» WHAT TO PRODUCE:
Wherever the string "lvert" appears in the records, return the line that holds it.

» SUPPLIED RECORDS:
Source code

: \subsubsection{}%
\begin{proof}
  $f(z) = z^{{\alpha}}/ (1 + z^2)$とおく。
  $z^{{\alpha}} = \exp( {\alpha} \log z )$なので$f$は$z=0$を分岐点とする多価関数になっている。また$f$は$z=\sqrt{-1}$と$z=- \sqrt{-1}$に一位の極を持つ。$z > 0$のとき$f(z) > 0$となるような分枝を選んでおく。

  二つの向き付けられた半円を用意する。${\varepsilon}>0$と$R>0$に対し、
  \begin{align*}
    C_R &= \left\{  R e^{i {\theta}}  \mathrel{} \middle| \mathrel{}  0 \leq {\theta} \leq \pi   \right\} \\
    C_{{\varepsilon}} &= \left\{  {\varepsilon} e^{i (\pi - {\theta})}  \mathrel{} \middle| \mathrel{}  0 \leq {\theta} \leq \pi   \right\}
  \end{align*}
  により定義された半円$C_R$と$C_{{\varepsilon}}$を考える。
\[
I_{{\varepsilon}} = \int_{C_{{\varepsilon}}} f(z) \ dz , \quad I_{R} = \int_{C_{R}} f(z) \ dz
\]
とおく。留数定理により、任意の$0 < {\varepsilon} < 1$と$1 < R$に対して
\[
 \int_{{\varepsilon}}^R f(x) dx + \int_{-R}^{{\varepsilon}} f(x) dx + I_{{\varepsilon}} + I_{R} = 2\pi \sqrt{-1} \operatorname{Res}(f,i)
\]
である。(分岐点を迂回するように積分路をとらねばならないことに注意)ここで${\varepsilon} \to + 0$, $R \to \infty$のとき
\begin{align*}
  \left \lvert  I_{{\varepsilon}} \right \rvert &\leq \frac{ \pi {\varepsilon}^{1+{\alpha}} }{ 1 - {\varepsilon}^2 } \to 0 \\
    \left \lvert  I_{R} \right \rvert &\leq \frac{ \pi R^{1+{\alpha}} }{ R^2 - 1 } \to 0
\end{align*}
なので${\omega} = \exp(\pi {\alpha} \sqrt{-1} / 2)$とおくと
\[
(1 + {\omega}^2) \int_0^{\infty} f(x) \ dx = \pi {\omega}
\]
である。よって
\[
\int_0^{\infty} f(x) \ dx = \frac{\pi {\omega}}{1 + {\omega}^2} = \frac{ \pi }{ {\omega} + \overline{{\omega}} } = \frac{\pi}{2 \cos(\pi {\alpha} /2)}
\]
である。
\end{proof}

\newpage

» EXERCISE RESULT:
  \left \lvert  I_{{\varepsilon}} \right \rvert &\leq \frac{ \pi {\varepsilon}^{1+{\alpha}} }{ 1 - {\varepsilon}^2 } \to 0 \\
    \left \lvert  I_{R} \right \rvert &\leq \frac{ \pi R^{1+{\alpha}} }{ R^2 - 1 } \to 0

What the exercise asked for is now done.